Document images with source code:
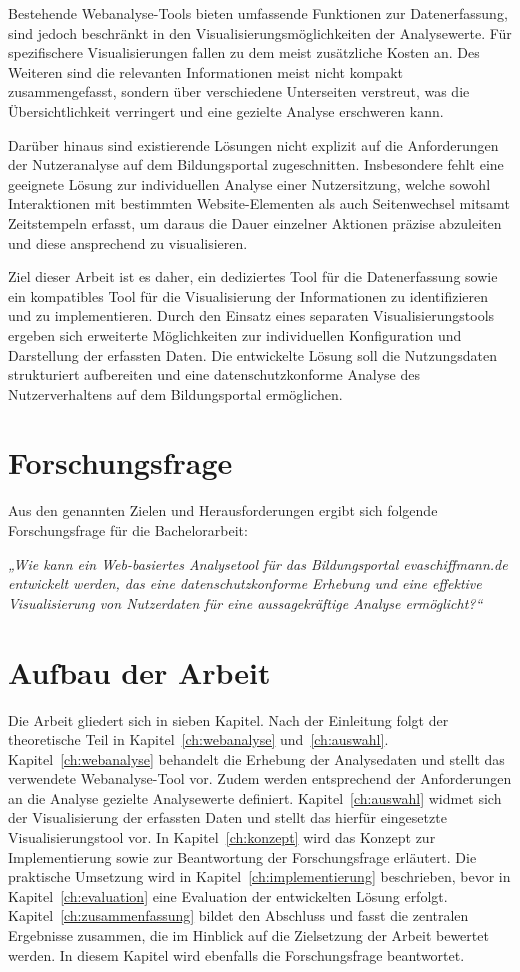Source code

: Bestehende Webanalyse-Tools bieten umfassende Funktionen zur Datenerfassung, sind jedoch beschränkt in den Visualisierungsmöglichkeiten der Analysewerte. Für spezifischere Visualisierungen fallen zu dem meist zusätzliche Kosten an. Des Weiteren sind die relevanten Informationen meist nicht kompakt zusammengefasst, sondern über verschiedene Unterseiten verstreut, was die Übersichtlichkeit verringert und eine gezielte Analyse erschweren kann.

Darüber hinaus sind existierende Lösungen nicht explizit auf die Anforderungen der Nutzeranalyse auf dem Bildungsportal zugeschnitten. Insbesondere fehlt eine geeignete Lösung zur individuellen Analyse einer Nutzersitzung, welche sowohl Interaktionen mit bestimmten Website-Elementen als auch Seitenwechsel mitsamt Zeitstempeln erfasst, um daraus die Dauer einzelner Aktionen präzise abzuleiten und diese ansprechend zu visualisieren.

Ziel dieser Arbeit ist es daher, ein dediziertes Tool für die Datenerfassung sowie ein kompatibles Tool für die Visualisierung der Informationen zu identifizieren und zu implementieren. Durch den Einsatz eines separaten Visualisierungstools ergeben sich erweiterte Möglichkeiten zur individuellen Konfiguration und Darstellung der erfassten Daten. Die entwickelte Lösung soll die Nutzungsdaten strukturiert aufbereiten und eine datenschutzkonforme Analyse des Nutzerverhaltens auf dem Bildungsportal ermöglichen.

\section{Forschungsfrage}
\label{sec:forschungsfrage}
Aus den genannten Zielen und Herausforderungen ergibt sich folgende Forschungsfrage für die Bachelorarbeit:

\textit{„Wie kann ein Web-basiertes Analysetool für das Bildungsportal \textit{evaschiffmann.de} entwickelt werden, das eine datenschutzkonforme Erhebung und eine effektive Visualisierung von Nutzerdaten für eine aussagekräftige Analyse ermöglicht?“}

\section{Aufbau der Arbeit}
\label{sec:aufbau}
Die Arbeit gliedert sich in sieben Kapitel. Nach der Einleitung folgt der theoretische Teil in Kapitel~\ref{ch:webanalyse} und~\ref{ch:auswahl}. Kapitel~\ref{ch:webanalyse} behandelt die Erhebung der Analysedaten und stellt das verwendete Webanalyse-Tool vor. Zudem werden entsprechend der Anforderungen an die Analyse gezielte Analysewerte definiert. Kapitel~\ref{ch:auswahl} widmet sich der Visualisierung der erfassten Daten und stellt das hierfür eingesetzte Visualisierungstool vor. In Kapitel~\ref{ch:konzept} wird das Konzept zur Implementierung sowie zur Beantwortung der Forschungsfrage erläutert. Die praktische Umsetzung wird in Kapitel~\ref{ch:implementierung} beschrieben, bevor in Kapitel~\ref{ch:evaluation} eine Evaluation der entwickelten Lösung erfolgt. Kapitel~\ref{ch:zusammenfassung} bildet den Abschluss und fasst die zentralen Ergebnisse zusammen, die im Hinblick auf die Zielsetzung der Arbeit bewertet werden. In diesem Kapitel wird ebenfalls die Forschungsfrage beantwortet.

→ EXERCISE AIM:
Your reply should be the entries copied exactly, with all images omitted.

→ FINISHED EXERCISE:
Source code

: Bestehende Webanalyse-Tools bieten umfassende Funktionen zur Datenerfassung, sind jedoch beschränkt in den Visualisierungsmöglichkeiten der Analysewerte. Für spezifischere Visualisierungen fallen zu dem meist zusätzliche Kosten an. Des Weiteren sind die relevanten Informationen meist nicht kompakt zusammengefasst, sondern über verschiedene Unterseiten verstreut, was die Übersichtlichkeit verringert und eine gezielte Analyse erschweren kann.

Darüber hinaus sind existierende Lösungen nicht explizit auf die Anforderungen der Nutzeranalyse auf dem Bildungsportal zugeschnitten. Insbesondere fehlt eine geeignete Lösung zur individuellen Analyse einer Nutzersitzung, welche sowohl Interaktionen mit bestimmten Website-Elementen als auch Seitenwechsel mitsamt Zeitstempeln erfasst, um daraus die Dauer einzelner Aktionen präzise abzuleiten und diese ansprechend zu visualisieren.

Ziel dieser Arbeit ist es daher, ein dediziertes Tool für die Datenerfassung sowie ein kompatibles Tool für die Visualisierung der Informationen zu identifizieren und zu implementieren. Durch den Einsatz eines separaten Visualisierungstools ergeben sich erweiterte Möglichkeiten zur individuellen Konfiguration und Darstellung der erfassten Daten. Die entwickelte Lösung soll die Nutzungsdaten strukturiert aufbereiten und eine datenschutzkonforme Analyse des Nutzerverhaltens auf dem Bildungsportal ermöglichen.

\section{Forschungsfrage}
\label{sec:forschungsfrage}
Aus den genannten Zielen und Herausforderungen ergibt sich folgende Forschungsfrage für die Bachelorarbeit:

\textit{„Wie kann ein Web-basiertes Analysetool für das Bildungsportal \textit{evaschiffmann.de} entwickelt werden, das eine datenschutzkonforme Erhebung und eine effektive Visualisierung von Nutzerdaten für eine aussagekräftige Analyse ermöglicht?“}

\section{Aufbau der Arbeit}
\label{sec:aufbau}
Die Arbeit gliedert sich in sieben Kapitel. Nach der Einleitung folgt der theoretische Teil in Kapitel~\ref{ch:webanalyse} und~\ref{ch:auswahl}. Kapitel~\ref{ch:webanalyse} behandelt die Erhebung der Analysedaten und stellt das verwendete Webanalyse-Tool vor. Zudem werden entsprechend der Anforderungen an die Analyse gezielte Analysewerte definiert. Kapitel~\ref{ch:auswahl} widmet sich der Visualisierung der erfassten Daten und stellt das hierfür eingesetzte Visualisierungstool vor. In Kapitel~\ref{ch:konzept} wird das Konzept zur Implementierung sowie zur Beantwortung der Forschungsfrage erläutert. Die praktische Umsetzung wird in Kapitel~\ref{ch:implementierung} beschrieben, bevor in Kapitel~\ref{ch:evaluation} eine Evaluation der entwickelten Lösung erfolgt. Kapitel~\ref{ch:zusammenfassung} bildet den Abschluss und fasst die zentralen Ergebnisse zusammen, die im Hinblick auf die Zielsetzung der Arbeit bewertet werden. In diesem Kapitel wird ebenfalls die Forschungsfrage beantwortet.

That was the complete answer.